Listed records below:

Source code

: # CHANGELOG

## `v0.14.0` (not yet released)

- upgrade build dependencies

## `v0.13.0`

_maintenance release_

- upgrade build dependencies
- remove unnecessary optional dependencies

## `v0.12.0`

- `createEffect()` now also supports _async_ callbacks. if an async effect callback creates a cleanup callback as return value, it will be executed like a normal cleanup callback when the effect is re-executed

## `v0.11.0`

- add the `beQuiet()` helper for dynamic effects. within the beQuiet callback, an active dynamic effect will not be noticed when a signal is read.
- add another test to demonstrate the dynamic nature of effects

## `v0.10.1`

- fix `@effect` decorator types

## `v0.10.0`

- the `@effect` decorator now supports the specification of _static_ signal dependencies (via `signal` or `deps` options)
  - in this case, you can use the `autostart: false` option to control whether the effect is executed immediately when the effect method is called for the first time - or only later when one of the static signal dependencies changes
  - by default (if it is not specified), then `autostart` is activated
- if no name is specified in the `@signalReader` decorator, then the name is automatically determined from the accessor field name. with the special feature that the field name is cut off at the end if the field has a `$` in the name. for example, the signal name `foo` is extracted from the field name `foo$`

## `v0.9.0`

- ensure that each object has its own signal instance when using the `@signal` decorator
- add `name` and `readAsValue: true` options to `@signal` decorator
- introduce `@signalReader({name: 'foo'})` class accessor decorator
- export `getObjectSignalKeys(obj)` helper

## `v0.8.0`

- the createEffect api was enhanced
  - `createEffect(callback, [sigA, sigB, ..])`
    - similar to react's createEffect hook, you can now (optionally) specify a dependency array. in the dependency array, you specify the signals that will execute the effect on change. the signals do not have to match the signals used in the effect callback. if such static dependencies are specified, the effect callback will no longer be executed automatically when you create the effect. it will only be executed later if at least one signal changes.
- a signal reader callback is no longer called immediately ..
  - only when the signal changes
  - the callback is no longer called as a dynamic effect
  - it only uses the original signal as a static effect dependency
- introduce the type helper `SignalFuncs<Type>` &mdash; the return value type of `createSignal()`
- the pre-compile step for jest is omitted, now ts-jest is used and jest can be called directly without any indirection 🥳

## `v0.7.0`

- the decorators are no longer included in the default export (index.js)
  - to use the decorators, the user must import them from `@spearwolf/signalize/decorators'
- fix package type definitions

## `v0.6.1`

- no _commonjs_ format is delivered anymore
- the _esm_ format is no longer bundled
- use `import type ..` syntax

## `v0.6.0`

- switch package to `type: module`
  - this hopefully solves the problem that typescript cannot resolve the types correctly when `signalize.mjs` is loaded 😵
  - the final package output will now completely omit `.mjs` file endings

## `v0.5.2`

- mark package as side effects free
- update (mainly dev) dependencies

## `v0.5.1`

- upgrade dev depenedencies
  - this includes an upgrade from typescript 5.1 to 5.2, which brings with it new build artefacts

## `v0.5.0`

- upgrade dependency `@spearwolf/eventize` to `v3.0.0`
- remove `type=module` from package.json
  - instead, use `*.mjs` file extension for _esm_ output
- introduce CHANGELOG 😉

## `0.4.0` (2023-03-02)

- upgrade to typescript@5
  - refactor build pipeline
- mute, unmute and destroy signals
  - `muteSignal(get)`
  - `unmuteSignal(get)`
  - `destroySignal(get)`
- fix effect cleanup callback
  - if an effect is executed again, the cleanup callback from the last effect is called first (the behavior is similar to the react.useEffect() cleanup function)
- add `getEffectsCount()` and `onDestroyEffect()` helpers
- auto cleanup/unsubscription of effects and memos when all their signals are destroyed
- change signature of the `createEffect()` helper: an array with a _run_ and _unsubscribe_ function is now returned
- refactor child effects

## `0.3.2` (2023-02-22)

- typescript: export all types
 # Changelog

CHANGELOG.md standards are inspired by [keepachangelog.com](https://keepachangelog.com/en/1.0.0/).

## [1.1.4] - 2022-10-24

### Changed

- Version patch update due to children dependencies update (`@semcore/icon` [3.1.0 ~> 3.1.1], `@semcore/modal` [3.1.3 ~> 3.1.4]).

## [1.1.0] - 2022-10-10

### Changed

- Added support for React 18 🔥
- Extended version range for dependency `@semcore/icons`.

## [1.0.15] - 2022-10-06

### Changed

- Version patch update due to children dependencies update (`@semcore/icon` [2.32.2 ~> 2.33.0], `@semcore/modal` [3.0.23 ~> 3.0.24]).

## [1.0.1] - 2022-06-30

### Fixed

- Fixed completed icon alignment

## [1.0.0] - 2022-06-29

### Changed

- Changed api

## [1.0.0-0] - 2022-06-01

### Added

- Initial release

End of Listed records.

Task brief
Please go through the data and copy each line containing the word "export".

Response to this task
- export `getObjectSignalKeys(obj)` helper
- the decorators are no longer included in the default export (index.js)
- typescript: export all types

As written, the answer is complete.